*EXERCISE REQUIREMENTS*. From the entries below, copy each line in which the word "的强大功能" occurs.

*PROVIDED DATA*.
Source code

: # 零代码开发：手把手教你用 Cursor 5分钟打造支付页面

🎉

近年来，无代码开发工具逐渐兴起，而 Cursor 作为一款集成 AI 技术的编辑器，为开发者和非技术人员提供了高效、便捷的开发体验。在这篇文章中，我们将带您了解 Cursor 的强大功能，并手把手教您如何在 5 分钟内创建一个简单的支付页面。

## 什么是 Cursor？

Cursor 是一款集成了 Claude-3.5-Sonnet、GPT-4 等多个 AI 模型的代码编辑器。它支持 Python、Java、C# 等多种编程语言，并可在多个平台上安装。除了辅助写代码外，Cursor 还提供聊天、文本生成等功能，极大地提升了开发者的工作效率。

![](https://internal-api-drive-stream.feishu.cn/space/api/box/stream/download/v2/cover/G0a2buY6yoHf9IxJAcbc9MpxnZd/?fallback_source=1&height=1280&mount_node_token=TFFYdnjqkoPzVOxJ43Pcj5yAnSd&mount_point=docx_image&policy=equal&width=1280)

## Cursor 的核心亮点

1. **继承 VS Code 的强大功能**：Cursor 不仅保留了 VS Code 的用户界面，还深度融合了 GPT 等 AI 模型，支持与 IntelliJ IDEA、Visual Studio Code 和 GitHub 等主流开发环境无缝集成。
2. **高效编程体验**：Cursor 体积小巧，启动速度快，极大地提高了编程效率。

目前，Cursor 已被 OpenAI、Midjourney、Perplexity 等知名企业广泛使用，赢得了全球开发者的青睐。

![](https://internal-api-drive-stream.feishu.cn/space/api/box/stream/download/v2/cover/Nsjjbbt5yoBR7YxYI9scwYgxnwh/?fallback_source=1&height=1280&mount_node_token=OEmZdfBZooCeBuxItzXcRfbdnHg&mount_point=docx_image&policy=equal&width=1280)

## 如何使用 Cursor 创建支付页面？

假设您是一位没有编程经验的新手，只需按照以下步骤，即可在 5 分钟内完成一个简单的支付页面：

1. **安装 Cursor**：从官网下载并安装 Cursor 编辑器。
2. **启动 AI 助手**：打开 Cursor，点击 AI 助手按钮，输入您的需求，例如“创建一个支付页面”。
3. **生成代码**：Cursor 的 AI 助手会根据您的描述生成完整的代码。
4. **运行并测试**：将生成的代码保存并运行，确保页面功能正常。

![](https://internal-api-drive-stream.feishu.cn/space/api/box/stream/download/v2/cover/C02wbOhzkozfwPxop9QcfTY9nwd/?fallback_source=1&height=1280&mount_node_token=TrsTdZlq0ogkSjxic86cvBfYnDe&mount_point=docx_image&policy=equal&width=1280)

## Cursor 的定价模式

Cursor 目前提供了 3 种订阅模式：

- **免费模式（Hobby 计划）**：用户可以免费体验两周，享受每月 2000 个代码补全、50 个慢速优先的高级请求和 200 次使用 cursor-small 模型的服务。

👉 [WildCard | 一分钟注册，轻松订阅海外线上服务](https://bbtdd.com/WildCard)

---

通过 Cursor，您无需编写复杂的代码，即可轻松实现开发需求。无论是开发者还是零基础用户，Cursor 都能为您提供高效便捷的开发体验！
...
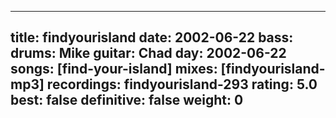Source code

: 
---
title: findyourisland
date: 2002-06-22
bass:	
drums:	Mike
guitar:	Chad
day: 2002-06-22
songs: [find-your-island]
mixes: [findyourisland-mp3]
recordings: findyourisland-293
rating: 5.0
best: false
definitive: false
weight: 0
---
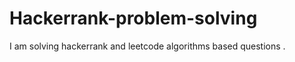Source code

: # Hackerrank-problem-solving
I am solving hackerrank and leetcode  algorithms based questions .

*RESPONSE TO THE EXERCISE*.
近年来，无代码开发工具逐渐兴起，而 Cursor 作为一款集成 AI 技术的编辑器，为开发者和非技术人员提供了高效、便捷的开发体验。在这篇文章中，我们将带您了解 Cursor 的强大功能，并手把手教您如何在 5 分钟内创建一个简单的支付页面。
1. **继承 VS Code 的强大功能**：Cursor 不仅保留了 VS Code 的用户界面，还深度融合了 GPT 等 AI 模型，支持与 IntelliJ IDEA、Visual Studio Code 和 GitHub 等主流开发环境无缝集成。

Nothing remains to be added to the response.